Ever since I became a Scout leader I wanted a flagpole so our family could raise and lower a flag in our front yard. Specifically, I wanted us to be able to participate in our nation’s annual tribute to its fallen by flying the flag at half-staff on Memorial Day. So, shortly before Memorial Day in 2001, we purchased a flagpole and installed it on our front lawn. On Memorial Day that year we felt greater reverence for our country’s honored dead as we performed this small ceremony at home for the first time.
A little over 3 months later we watched the TV in horror as the second plane flew into the World Trade Center in New York City. I quietly went outside and lowered our flag to half-staff, and then my family gathered together to pray for our country and our brothers and sisters in New York, Virginia, and Pennsylvania. We felt solidarity with our fellow citizens as flags came out across the nation to acknowledge the terrible loss and express our resolve that this outrage would not go unanswered. We were all changed by that September day.
In February of 2002 I was given the opportunity to fulfill a lifelong desire to visit Washington D.C. and took some time to visit Arlington National Cemetery. I felt a solemn reverence come over me as I walked to the Tomb of the Unknowns. As I looked out over the silent, snow-covered landscape, I was impressed by the awful arithmetic of freedom – conveyed by row after row of pure white headstones stretching as far as the eye could see in all directions. I left with a resolve to never take my freedom for granted, and have strived to live up to that inner commitment in the years that followed. Memorial Day after visiting Arlington was different for me. I had seen some of the price of my freedom quantified, and it changed me.
At the end of last year I went on a business trip to Baltimore, and took the time to drive to Gettysburg and spend the day touring the battlefield. I have read multiple volumes on the Civil War, and countless chapters in those books are devoted to the battle at Gettysburg. I thought I had an idea of what to expect there – but I was unprepared for the emotions I felt. The size of the battlefield, the sweltering heat, the marches and countermarches, the ferocity of the fighting and the sheer numbers of soldiers who fought and died all over that ground were almost incomprehensible. Words fail me. Even now, words fail me as I remember that day.

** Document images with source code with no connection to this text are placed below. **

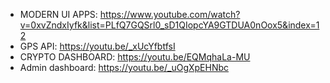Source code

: 
* MODERN UI APPS: https://www.youtube.com/watch?v=0xvZndxIyfk&list=PLfQ7GQSrl0_sD1QIopcYA9GTDUA0nOox5&index=12
* GPS API: https://youtu.be/_xUcYfbtfsI
* CRYPTO DASHBOARD: https://youtu.be/EQMqhaLa-MU
* Admin dashboard: https://youtu.be/_uOgXpEHNbc
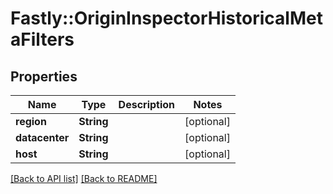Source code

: # Fastly::OriginInspectorHistoricalMetaFilters

## Properties

| Name | Type | Description | Notes |
| ---- | ---- | ----------- | ----- |
| **region** | **String** |  | [optional] |
| **datacenter** | **String** |  | [optional] |
| **host** | **String** |  | [optional] |

[[Back to API list]](../../README.md#endpoints) [[Back to README]](../../README.md)

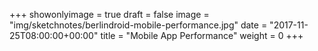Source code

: +++
showonlyimage = true
draft = false
image = "img/sketchnotes/berlindroid-mobile-performance.jpg"
date = "2017-11-25T08:00:00+00:00"
title = "Mobile App Performance"
weight = 0
+++

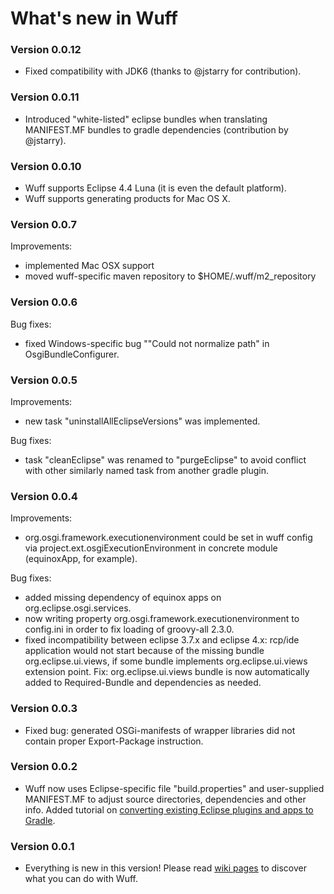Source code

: # What's new in Wuff

### Version 0.0.12

- Fixed compatibility with JDK6 (thanks to @jstarry for contribution).

### Version 0.0.11

- Introduced "white-listed" eclipse bundles when translating MANIFEST.MF bundles to gradle dependencies (contribution by @jstarry).

### Version 0.0.10

- Wuff supports Eclipse 4.4 Luna (it is even the default platform).
- Wuff supports generating products for Mac OS X.

### Version 0.0.7

Improvements:
- implemented Mac OSX support
- moved wuff-specific maven repository to $HOME/.wuff/m2_repository

### Version 0.0.6

Bug fixes:
- fixed Windows-specific bug ""Could not normalize path" in OsgiBundleConfigurer.

### Version 0.0.5

Improvements:
- new task "uninstallAllEclipseVersions" was implemented.

Bug fixes:
- task "cleanEclipse" was renamed to "purgeEclipse" to avoid conflict with other similarly named task from another gradle plugin.

### Version 0.0.4

Improvements:
- org.osgi.framework.executionenvironment could be set in wuff config via project.ext.osgiExecutionEnvironment in concrete module (equinoxApp, for example).

Bug fixes:
- added missing dependency of equinox apps on org.eclipse.osgi.services.
- now writing property org.osgi.framework.executionenvironment to config.ini in order to fix loading of groovy-all 2.3.0.
- fixed incompatibility between eclipse 3.7.x and eclipse 4.x: rcp/ide application would not start because of the missing bundle org.eclipse.ui.views, 
  if some bundle implements org.eclipse.ui.views extension point. Fix: org.eclipse.ui.views bundle is now automatically added to Required-Bundle and dependencies as needed.

### Version 0.0.3

- Fixed bug: generated OSGi-manifests of wrapper libraries did not contain proper Export-Package instruction.

### Version 0.0.2

- Wuff now uses Eclipse-specific file "build.properties" and user-supplied MANIFEST.MF to adjust source directories, dependencies and other info.
  Added tutorial on [converting existing Eclipse plugins and apps to Gradle](../../wiki/Convert-existing-Eclipse-plugins-and-apps-to-Gradle).

### Version 0.0.1

- Everything is new in this version! Please read [wiki pages](../../wiki) to discover what you can do with Wuff.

Later that afternoon, I toured Fort McHenry in Baltimore. Although I felt a reverence there, I was still so overwhelmed by what I had felt at Gettysburg that I didn’t fully appreciate where I was walking. The next day I went back to Fort McHenry to briefly fly a flag over the Fort that I could take home with me. On the second visit, I felt what I was expecting to feel in that hallowed place. I marveled at the tenacity of Fort McHenry’s defenders as they endured the unremitting bombardment of the mightiest military in the world at the time. I was grateful for the patriotic defiance they demonstrated as they raised a larger flag the following morning so the whole world could see “that our flag was still there.” I was inspired, and the flag I brought home with me is a precious reminder of what I felt there. My storehouse of gratitude for the sacrifice of others grew. I was changed by what I felt there. I will remember the feelings from that trip as we observe Memorial Day this year.
In spite of how these visits and these experiences have increased my feelings of gratitude for my freedom, they pale in comparison to the experience that lives with our family every day.
On March 12, 2010 my dad called to let me know that my cousin, SFC Jake Whetten, had been killed by an IED in Afghanistan earlier that day. When I hung up the phone I immediately walked out of my house and lowered the flag in our front yard to half-staff to honor Jake and the ultimate sacrifice he had just made. The next few days were full of emotion as we gathered with Jake’s family to receive his body at Luke AFB and then participate in his funeral services – complete with the full military honors due to one who has lost his life in combat. Jake’s mother, Aunt Amy, requested that my siblings and I sing America The Beautiful at his funeral. Somehow we all made it through the song without breaking down, but in the past 10 years I have never been able to sing the third verse of that beautiful song without breaking down and crying:
Oh, beautiful for heroes proved
In liberating strife,
Who more than self their country loved,
And mercy more than life!
Our family was changed by Jake’s sacrifice, and Memorial Day that year took on a meaning that was orders of magnitude deeper than it was for us only the year before. Memorial Day in 2010 – ten years ago – and every Memorial Day since then has been different, because we were all changed by Jake’s sacrifice. We saw, firsthand, the indescribable grief felt by Jake’s daughter, his mother, his brother and sisters, his fiancé, and all of the members of his extended family who gathered to honor him that day. We felt overwhelming sorrow ourselves at all that was lost when Jake was killed. The Hall of Heroes is no longer an anonymous and faceless concept to us. It now contains someone we knew and loved and respected – someone we watched grow up. We came face-to-face with the true cost of freedom, and how that price is not only extracted through the life of the soldier that is lost, but in the grief and loneliness and sorrow and regret that is left behind in its wake. The price is borne by those left behind who carry the heavy burden of an unwanted honor.
God bless them, and the memory of their loved ones! May the “peace that passeth all understanding” be theirs as we all reflect on their sacrifice this weekend!